Virüslü Maceralar ve İlk Av!
Filmin hikayesi, evet, bir adanın etrafında dönüyor. Ama bu adada işler pek de yolunda gitmiyor. İnsanlar, sanayi devrimi öncesi bir hayat sürmeye başlamışlar; avcılık ve toplayıcılık en gözde meslekler. Artık “ne iş yapıyorsun?” sorusuna “ben avcıyım” diye cevap vermek oldukça havalı! Ancak işin rengi değişiyor; bir virüs var ve bu virüs anakaradan gelenleri pek sevmiyor.
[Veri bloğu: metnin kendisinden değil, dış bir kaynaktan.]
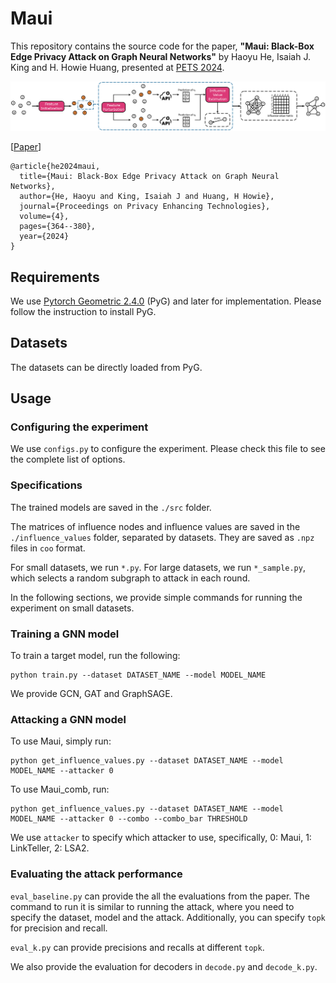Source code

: # Maui

This repository contains the source code for the paper, **"Maui: Black-Box Edge Privacy Attack on Graph Neural Networks"** by Haoyu He, Isaiah J. King and H. Howie Huang, presented at [PETS 2024](https://petsymposium.org/2024/).

![framework](./framework.svg)

[[Paper](https://doi.org/10.56553/popets-2024-0121)]

```
@article{he2024maui,
  title={Maui: Black-Box Edge Privacy Attack on Graph Neural Networks},
  author={He, Haoyu and King, Isaiah J and Huang, H Howie},
  journal={Proceedings on Privacy Enhancing Technologies},
  volume={4},
  pages={364--380},
  year={2024}
}
```

## Requirements

We use [Pytorch Geometric 2.4.0](https://pytorch-geometric.readthedocs.io/en/stable/) (PyG) and later for implementation. Please follow the instruction to install PyG.

## Datasets

The datasets can be directly loaded from PyG.

## Usage

### Configuring the experiment

We use `configs.py` to configure the experiment. Please check this file to see the complete list of options. 

### Specifications

The trained models are saved in the `./src` folder. 

The matrices of influence nodes and influence values are saved in the `./influence_values` folder, separated by datasets. They are saved as `.npz` files in `coo` format.

For small datasets, we run `*.py`. For large datasets, we run `*_sample.py`, which selects a random subgraph to attack in each round.

In the following sections, we provide simple commands for running the experiment on small datasets. 

### Training a GNN model

To train a target model, run the following:

```
python train.py --dataset DATASET_NAME --model MODEL_NAME
```

We provide GCN, GAT and GraphSAGE.

### Attacking a GNN model

To use Maui, simply run:

```
python get_influence_values.py --dataset DATASET_NAME --model MODEL_NAME --attacker 0
```

To use Maui_comb, run:

```
python get_influence_values.py --dataset DATASET_NAME --model MODEL_NAME --attacker 0 --combo --combo_bar THRESHOLD
```

We use `attacker` to specify which attacker to use, specifically, 0: Maui, 1: LinkTeller, 2: LSA2. 

### Evaluating the attack performance

`eval_baseline.py` can provide the all the evaluations from the paper. The command to run it is similar to running the attack, where you need to specify the dataset, model and the attack. Additionally, you can specify `topk` for precision and recall.

`eval_k.py` can provide precisions and recalls at different `topk`.

We also provide the evaluation for decoders in `decode.py` and `decode_k.py`.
Spike ve babası Jamie, ilk avlarına çıkmak için anakaraya geçiyorlar ve tabii ki virüslü kişilerin peşlerine takılması an meselesi. O an, “Yahu, bu işte bir terslik var!” diye düşünmeden edemiyorsunuz.
Spike ve Görev Zorluğu
Spike’ın macerası, aslında bizleri sıkmadan akıyor. Ama bir yerden sonra, Spike’nın yaşadığı olaylar bambaşka bir boyuta geçiyor. Adeta bir ergenin ilk randevusuna çıkması gibi; heyecan, korku, ve bir miktar panik! Film, bize “ölümü hatırla” diyen bir felsefi yaklaşım sunuyor. Ama bu yaklaşımın devamı daha da ilginç: “sevmeyi hatırla!” İşte bu noktada, Spike’ın yaşadığı anların, yaşamın gerçeklerini yansıtan birer heykel gibi olduğunu fark ediyoruz. Film, bir yandan korkutucu bir atmosfer yaratırken, diğer yandan yaşamın tadını da sunmayı başarıyor. Hani, o beyaz kafataslarının arasında kaybolmuş ruhlar gibi, bir an için yaşamın güzelliklerini hissedebiliyoruz. Korku ile hayatın iç içe geçtiği bu anlar, filmin en parlak noktalarından biri olarak öne çıkıyor.
Gore ve Aksiyon Dolu Anlar
Film, zombi türünden beklentileri fazlasıyla karşılıyor. Geniş açılı çekimlerle, kopan kafalar, donuk karelerle artan ok atışları ve aniden karşınıza çıkan korkutucu sahnelerle dolup taşıyor. Gore meraklıları için adeta bir ziyafet! Hatta bir noktada, “Bu kadar kan ne gerek var?” diye düşünüyor insan ama sonra “Nasılsa korku filmi, kan da olacak!” diyerek kendini ikna ediyor. Zaten bu tür filmlerin olmazsa olmazı, kan ve vahşet değil midir?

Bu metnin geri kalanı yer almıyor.